See Nichols v. S. Ill. Univ.-Edwardsville, 510 F.3d 772, 779 (7th Cir. 2007). Direct evidence proves the fact in question "without reliance upon inference or presumption." Nichols, 510 F.3d at 781 (citation omitted). Circumstantial evidence allows the trier of fact to infer intentional discrimination by a decisionmaker. Id. Such evidence may include: (1) suspicious timing, ambiguous oral or written statements, or behavior toward or comments directed at other employees in the protected group; (2) evidence, whether or not rigorously statistical, that similarly situated employees outside the protected class received systematically better treatment; and (3) evidence that the employee was qualified for the job in question but was passed over in favor of a person outside the protected class and the employer's reason is a pretext. Atanus, 520 F.3d at 672.
Under the indirect method of proof, Fisher must create a presumption of discrimination by establishing a prima facie case of discrimination. Id.; see also McDonnell Douglas Corp. v. Green, 411 U.S. 792, 803 (1973). That presumption then shifts the burden to Defendant to provide a legitimate, non-discriminatory explanation for its actions. Atanus, 520 F.3d at 672. If Defendant can rebut Fisher's prima facie case of discrimination, the burden then shifts back to Fisher to show that Defendant's explanation is pretextual. Id.
A. The Direct Evidence Method
Because Fisher presents only circumstantial evidence to support her claim of discrimination, she can succeed in defeating Defendant's motion for summary judgment only if her evidence creates a "convincing mosaic" that would allow a jury to infer intentional discrimination. Rhodes v. Ill. Dep't of Transp., 359 F.3d 498, 504 (7th Cir. 2004). Fisher's circumstantial evidence consists of (1) the comment allegedly made by Muzik at the awards committee meeting, (2) Muzik's allegedly dismissive attitude toward a job description Fisher created for Stevens, and (3) "evidence concerning [Defendant's] behavior toward Brandt." Resp. 6-7.

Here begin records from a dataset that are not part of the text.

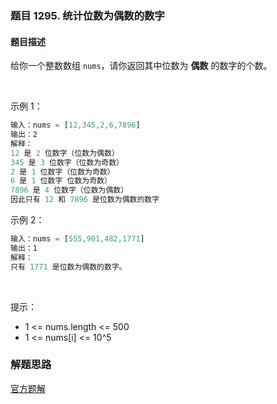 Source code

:### 题目 1295. 统计位数为偶数的数字
#### 题目描述
给你一个整数数组 `nums`，请你返回其中位数为 **偶数** 的数字的个数。

 

示例 1：

```js
输入：nums = [12,345,2,6,7896]
输出：2
解释：
12 是 2 位数字（位数为偶数） 
345 是 3 位数字（位数为奇数）  
2 是 1 位数字（位数为奇数） 
6 是 1 位数字 位数为奇数） 
7896 是 4 位数字（位数为偶数）  
因此只有 12 和 7896 是位数为偶数的数字
```
示例 2：

```js
输入：nums = [555,901,482,1771]
输出：1 
解释： 
只有 1771 是位数为偶数的数字。
```
 

提示：

- 1 <= nums.length <= 500
- 1 <= nums[i] <= 10^5


### 解题思路
[官方题解](https://leetcode-cn.com/problems/find-numbers-with-even-number-of-digits/solution/tong-ji-wei-shu-wei-ou-shu-de-shu-zi-by-leetcode-s/)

Fisher says her first piece of evidence, Muzik's alleged comment, showcases Bill Vance's discriminatory animus toward older employees. She argues that, based on the alleged comment, a jury could infer that Bill Vance also expressed similar age-related discriminatory viewpoints to Peggy Walker, Defendant's president, and Stevens. She also believes the alleged comment explains the dismissive manner in which Muzik viewed her updated job description.
Fisher's argument fails to demonstrate a "convincing mosaic." Stray remarks made in the workplace are insufficient to establish that a particular decision was motivated by discriminatory animus unless the Plaintiff shows that (1) that the comment was made by a decisionmaker, (2) around the time of the decision and (3) in reference to the adverse employment action. See Hemsworth v. Quotesmith.com, 476 F.3d 487, 491 (7th Cir. 2007). Muzik's alleged comment fails to satisfy these elements. The record demonstrates that Muzik was not the decisionmaker for the allegedly discriminatory adverse actions at issue in this case,*fn7 the alleged comment was made several months before Fisher's employment was terminated, and was made in reference to a work-related awards program, not the reorganization of Defendant's Salon Division. The alleged comment does not provide a basis upon which a jury could infer that Defendant acted with discriminatory animus toward Fisher during the reorganization.
The rejection of Muzik's alleged comment as evidence of age discrimination greatly affects the remainder of Fisher's evidence because much in the chain of inferences she has offered stems from the comment. Without the jury's ability to infer discriminatory animus toward Fisher from the comment, it would have no basis upon which to infer that Walker and Stevens chose to discriminate against Fisher after hearing Bill Vance express similar discriminatory sentiments about older workers.*fn8 Similarly, a jury would have no basis to infer that discriminatory animus was the common link between Muzik's alleged comment and her alleged dismissal of Fisher's updated job description. Even conceding that Muzik was dismissive, Fisher's subjective beliefs regarding her updated job description would be insufficient to create a genuine issue of material fact. See Chicaramonte v. Fashion Bed Group, Inc., 129 F.3d 391, 401 (7th Cir. 1997) (plaintiff's subjective interpretation of an employer's statements and actions are not controlling).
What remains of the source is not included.